Stored records
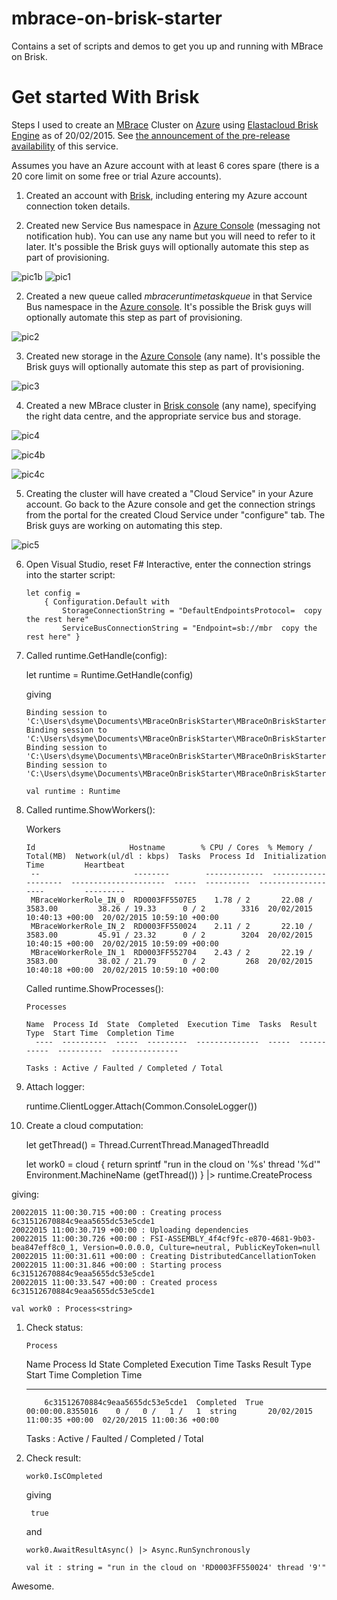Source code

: # mbrace-on-brisk-starter
Contains a set of scripts and demos to get you up and running with MBrace on Brisk.

# Get started With Brisk

Steps I used to create an [MBrace](http://www.m-brace.net/) Cluster on [Azure](https://windowsazure.com) using [Elastacloud Brisk Engine](https://www.briskengine.com/#/dash) as of 20/02/2015. See [the announcement of the pre-release availability](http://blog.brisk.elastatools.com/2015/02/19/adding-support-for-mbrace-f-and-net-on-brisk/) of this service.

Assumes you have an Azure account with at least 6 cores spare (there is a 20 core limit on some free or trial Azure accounts).

1.	Created an account with [Brisk](https://www.briskengine.com/), including entering my Azure account connection token details. 

1.	Created new Service Bus namespace in [Azure Console](https://manage.windowsazure.com) (messaging not notification hub). You can use any name but you will need to refer to it later. It's possible the Brisk guys will optionally automate this step as part of provisioning.

  ![pic1b](https://cloud.githubusercontent.com/assets/7204669/6285597/62a9e218-b8f5-11e4-830f-6c7cd7d7b02c.PNG)   ![pic1](https://cloud.githubusercontent.com/assets/7204669/6285347/a0571138-b8f2-11e4-97dd-364ff7e6bf0c.jpg)

2.	Created a new queue called *mbraceruntimetaskqueue* in that Service Bus namespace in the [Azure console](https://manage.windowsazure.com). It's possible the Brisk guys will optionally automate this step as part of provisioning.

  ![pic2](https://cloud.githubusercontent.com/assets/7204669/6285349/a480035a-b8f2-11e4-8dd3-dfdad4a01c42.jpg)

3.	Created new storage in the [Azure Console](https://manage.windowsazure.com) (any name). It's possible the Brisk guys will optionally automate this step as part of provisioning.

  ![pic3](https://cloud.githubusercontent.com/assets/7204669/6285351/a8257724-b8f2-11e4-9955-ceb19c53b7b4.jpg)

4.	Created a new MBrace cluster in [Brisk console](https://www.briskengine.com/#/dash) (any name), specifying the right data centre, and the appropriate service bus and storage.

  ![pic4](https://cloud.githubusercontent.com/assets/7204669/6285354/b0620876-b8f2-11e4-84c9-58e7acee52ab.jpg)

  ![pic4b](https://cloud.githubusercontent.com/assets/7204669/6285356/b53f71c6-b8f2-11e4-964a-c3b89d17cf3e.png)

  ![pic4c](https://cloud.githubusercontent.com/assets/7204669/6285357/b55bcf4c-b8f2-11e4-905c-b782ae7b9c6a.png)


5.	Creating the cluster will have created a "Cloud Service" in your Azure account.  Go back to the Azure console and get the connection strings from the portal for the created Cloud Service under "configure" tab.  The Brisk guys are working on automating this step.

  ![pic5](https://cloud.githubusercontent.com/assets/7204669/6285362/c6b7d04c-b8f2-11e4-8527-25b37e466e81.png)

6. Open Visual Studio, reset F# Interactive, enter the connection strings into the starter script:

       let config = 
           { Configuration.Default with
               StorageConnectionString = "DefaultEndpointsProtocol=  copy the rest here"
               ServiceBusConnectionString = "Endpoint=sb://mbr  copy the rest here" }

7. Called runtime.GetHandle(config):

      let runtime = Runtime.GetHandle(config)

   giving

       Binding session to 'C:\Users\dsyme\Documents\MBraceOnBriskStarter\MBraceOnBriskStarter\src\Demos\../../lib/Microsoft.Data.Edm.dll'...
       Binding session to 'C:\Users\dsyme\Documents\MBraceOnBriskStarter\MBraceOnBriskStarter\src\Demos\../../lib/Microsoft.Data.Services.Client.dll'...
       Binding session to 'C:\Users\dsyme\Documents\MBraceOnBriskStarter\MBraceOnBriskStarter\src\Demos\../../lib/Microsoft.Data.OData.dll'...
       Binding session to 'C:\Users\dsyme\Documents\MBraceOnBriskStarter\MBraceOnBriskStarter\src\Demos\../../lib/Newtonsoft.Json.dll'...

       val runtime : Runtime

8. Called runtime.ShowWorkers():

   Workers                                                                                                                                                     
                     

       Id                     Hostname        % CPU / Cores  % Memory / Total(MB)  Network(ul/dl : kbps)  Tasks  Process Id  Initialization Time         Heartbeat                  
        --                     --------        -------------  --------------------  ---------------------  -----  ----------  -------------------         ---------                  
        MBraceWorkerRole_IN_0  RD0003FF5507E5    1.78 / 2       22.08 / 3583.00         38.26 / 19.33      0 / 2        3316  20/02/2015 10:40:13 +00:00  20/02/2015 10:59:10 +00:00 
        MBraceWorkerRole_IN_2  RD0003FF550024    2.11 / 2       22.10 / 3583.00         45.91 / 23.32      0 / 2        3204  20/02/2015 10:40:15 +00:00  20/02/2015 10:59:09 +00:00 
        MBraceWorkerRole_IN_1  RD0003FF552704    2.43 / 2       22.19 / 3583.00         38.02 / 21.79      0 / 2         268  20/02/2015 10:40:18 +00:00  20/02/2015 10:59:10 +00:00 

    Called runtime.ShowProcesses():

       Processes                                                                                                   

       Name  Process Id  State  Completed  Execution Time  Tasks  Result Type  Start Time  Completion Time 
         ----  ----------  -----  ---------  --------------  -----  -----------  ----------  --------------- 

       Tasks : Active / Faulted / Completed / Total

10. Attach logger:

       runtime.ClientLogger.Attach(Common.ConsoleLogger())


11.	Create a cloud computation:

    let getThread() = Thread.CurrentThread.ManagedThreadId

    let work0 =
        cloud { return sprintf "run in the cloud on '%s' thread '%d'" Environment.MachineName (getThread()) }
        |> runtime.CreateProcess

   giving:

    20022015 11:00:30.715 +00:00 : Creating process 6c31512670884c9eaa5655dc53e5cde1 
    20022015 11:00:30.719 +00:00 : Uploading dependencies
    20022015 11:00:30.726 +00:00 : FSI-ASSEMBLY_4f4cf9fc-e870-4681-9b03-bea847eff8c0_1, Version=0.0.0.0, Culture=neutral, PublicKeyToken=null
    20022015 11:00:31.611 +00:00 : Creating DistributedCancellationToken
    20022015 11:00:31.846 +00:00 : Starting process 6c31512670884c9eaa5655dc53e5cde1
    20022015 11:00:33.547 +00:00 : Created process 6c31512670884c9eaa5655dc53e5cde1

    val work0 : Process<string>


1. Check status:

       Process                                                                                                                                                                            

    Name                        Process Id      State  Completed  Execution Time            Tasks          Result Type  Start Time                  Completion Time            
     ----                        ----------      -----  ---------  --------------            -----          -----------  ----------                  ---------------            
           6c31512670884c9eaa5655dc53e5cde1  Completed  True       00:00:00.8355016    0 /   0 /   1 /   1  string       20/02/2015 11:00:35 +00:00  02/20/2015 11:00:36 +00:00 

    Tasks : Active / Faulted / Completed / Total



1. Check result:

       work0.IsCOmpleted

   giving

        true

   and

       work0.AwaitResultAsync() |> Async.RunSynchronously

       val it : string = "run in the cloud on 'RD0003FF550024' thread '9'"

Awesome.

_Brief_
Skipping the pictures, output the entries exactly as they appear above.

_Output for this task_
Source code

: # mbrace-on-brisk-starter
Contains a set of scripts and demos to get you up and running with MBrace on Brisk.

# Get started With Brisk

Steps I used to create an [MBrace](http://www.m-brace.net/) Cluster on [Azure](https://windowsazure.com) using [Elastacloud Brisk Engine](https://www.briskengine.com/#/dash) as of 20/02/2015. See [the announcement of the pre-release availability](http://blog.brisk.elastatools.com/2015/02/19/adding-support-for-mbrace-f-and-net-on-brisk/) of this service.

Assumes you have an Azure account with at least 6 cores spare (there is a 20 core limit on some free or trial Azure accounts).

1.	Created an account with [Brisk](https://www.briskengine.com/), including entering my Azure account connection token details. 

1.	Created new Service Bus namespace in [Azure Console](https://manage.windowsazure.com) (messaging not notification hub). You can use any name but you will need to refer to it later. It's possible the Brisk guys will optionally automate this step as part of provisioning.

  ![pic1b](https://cloud.githubusercontent.com/assets/7204669/6285597/62a9e218-b8f5-11e4-830f-6c7cd7d7b02c.PNG)   ![pic1](https://cloud.githubusercontent.com/assets/7204669/6285347/a0571138-b8f2-11e4-97dd-364ff7e6bf0c.jpg)

2.	Created a new queue called *mbraceruntimetaskqueue* in that Service Bus namespace in the [Azure console](https://manage.windowsazure.com). It's possible the Brisk guys will optionally automate this step as part of provisioning.

  ![pic2](https://cloud.githubusercontent.com/assets/7204669/6285349/a480035a-b8f2-11e4-8dd3-dfdad4a01c42.jpg)

3.	Created new storage in the [Azure Console](https://manage.windowsazure.com) (any name). It's possible the Brisk guys will optionally automate this step as part of provisioning.

  ![pic3](https://cloud.githubusercontent.com/assets/7204669/6285351/a8257724-b8f2-11e4-9955-ceb19c53b7b4.jpg)

4.	Created a new MBrace cluster in [Brisk console](https://www.briskengine.com/#/dash) (any name), specifying the right data centre, and the appropriate service bus and storage.

  ![pic4](https://cloud.githubusercontent.com/assets/7204669/6285354/b0620876-b8f2-11e4-84c9-58e7acee52ab.jpg)

  ![pic4b](https://cloud.githubusercontent.com/assets/7204669/6285356/b53f71c6-b8f2-11e4-964a-c3b89d17cf3e.png)

  ![pic4c](https://cloud.githubusercontent.com/assets/7204669/6285357/b55bcf4c-b8f2-11e4-905c-b782ae7b9c6a.png)


5.	Creating the cluster will have created a "Cloud Service" in your Azure account.  Go back to the Azure console and get the connection strings from the portal for the created Cloud Service under "configure" tab.  The Brisk guys are working on automating this step.

  ![pic5](https://cloud.githubusercontent.com/assets/7204669/6285362/c6b7d04c-b8f2-11e4-8527-25b37e466e81.png)

6. Open Visual Studio, reset F# Interactive, enter the connection strings into the starter script:

       let config = 
           { Configuration.Default with
               StorageConnectionString = "DefaultEndpointsProtocol=  copy the rest here"
               ServiceBusConnectionString = "Endpoint=sb://mbr  copy the rest here" }

7. Called runtime.GetHandle(config):

      let runtime = Runtime.GetHandle(config)

   giving

       Binding session to 'C:\Users\dsyme\Documents\MBraceOnBriskStarter\MBraceOnBriskStarter\src\Demos\../../lib/Microsoft.Data.Edm.dll'...
       Binding session to 'C:\Users\dsyme\Documents\MBraceOnBriskStarter\MBraceOnBriskStarter\src\Demos\../../lib/Microsoft.Data.Services.Client.dll'...
       Binding session to 'C:\Users\dsyme\Documents\MBraceOnBriskStarter\MBraceOnBriskStarter\src\Demos\../../lib/Microsoft.Data.OData.dll'...
       Binding session to 'C:\Users\dsyme\Documents\MBraceOnBriskStarter\MBraceOnBriskStarter\src\Demos\../../lib/Newtonsoft.Json.dll'...

       val runtime : Runtime

8. Called runtime.ShowWorkers():

   Workers                                                                                                                                                     
                     

       Id                     Hostname        % CPU / Cores  % Memory / Total(MB)  Network(ul/dl : kbps)  Tasks  Process Id  Initialization Time         Heartbeat                  
        --                     --------        -------------  --------------------  ---------------------  -----  ----------  -------------------         ---------                  
        MBraceWorkerRole_IN_0  RD0003FF5507E5    1.78 / 2       22.08 / 3583.00         38.26 / 19.33      0 / 2        3316  20/02/2015 10:40:13 +00:00  20/02/2015 10:59:10 +00:00 
        MBraceWorkerRole_IN_2  RD0003FF550024    2.11 / 2       22.10 / 3583.00         45.91 / 23.32      0 / 2        3204  20/02/2015 10:40:15 +00:00  20/02/2015 10:59:09 +00:00 
        MBraceWorkerRole_IN_1  RD0003FF552704    2.43 / 2       22.19 / 3583.00         38.02 / 21.79      0 / 2         268  20/02/2015 10:40:18 +00:00  20/02/2015 10:59:10 +00:00 

    Called runtime.ShowProcesses():

       Processes                                                                                                   

       Name  Process Id  State  Completed  Execution Time  Tasks  Result Type  Start Time  Completion Time 
         ----  ----------  -----  ---------  --------------  -----  -----------  ----------  --------------- 

       Tasks : Active / Faulted / Completed / Total

10. Attach logger:

       runtime.ClientLogger.Attach(Common.ConsoleLogger())


11.	Create a cloud computation:

    let getThread() = Thread.CurrentThread.ManagedThreadId

    let work0 =
        cloud { return sprintf "run in the cloud on '%s' thread '%d'" Environment.MachineName (getThread()) }
        |> runtime.CreateProcess

   giving:

    20022015 11:00:30.715 +00:00 : Creating process 6c31512670884c9eaa5655dc53e5cde1 
    20022015 11:00:30.719 +00:00 : Uploading dependencies
    20022015 11:00:30.726 +00:00 : FSI-ASSEMBLY_4f4cf9fc-e870-4681-9b03-bea847eff8c0_1, Version=0.0.0.0, Culture=neutral, PublicKeyToken=null
    20022015 11:00:31.611 +00:00 : Creating DistributedCancellationToken
    20022015 11:00:31.846 +00:00 : Starting process 6c31512670884c9eaa5655dc53e5cde1
    20022015 11:00:33.547 +00:00 : Created process 6c31512670884c9eaa5655dc53e5cde1

    val work0 : Process<string>


1. Check status:

       Process                                                                                                                                                                            

    Name                        Process Id      State  Completed  Execution Time            Tasks          Result Type  Start Time                  Completion Time            
     ----                        ----------      -----  ---------  --------------            -----          -----------  ----------                  ---------------            
           6c31512670884c9eaa5655dc53e5cde1  Completed  True       00:00:00.8355016    0 /   0 /   1 /   1  string       20/02/2015 11:00:35 +00:00  02/20/2015 11:00:36 +00:00 

    Tasks : Active / Faulted / Completed / Total



1. Check result:

       work0.IsCOmpleted

   giving

        true

   and

       work0.AwaitResultAsync() |> Async.RunSynchronously

       val it : string = "run in the cloud on 'RD0003FF550024' thread '9'"

Awesome.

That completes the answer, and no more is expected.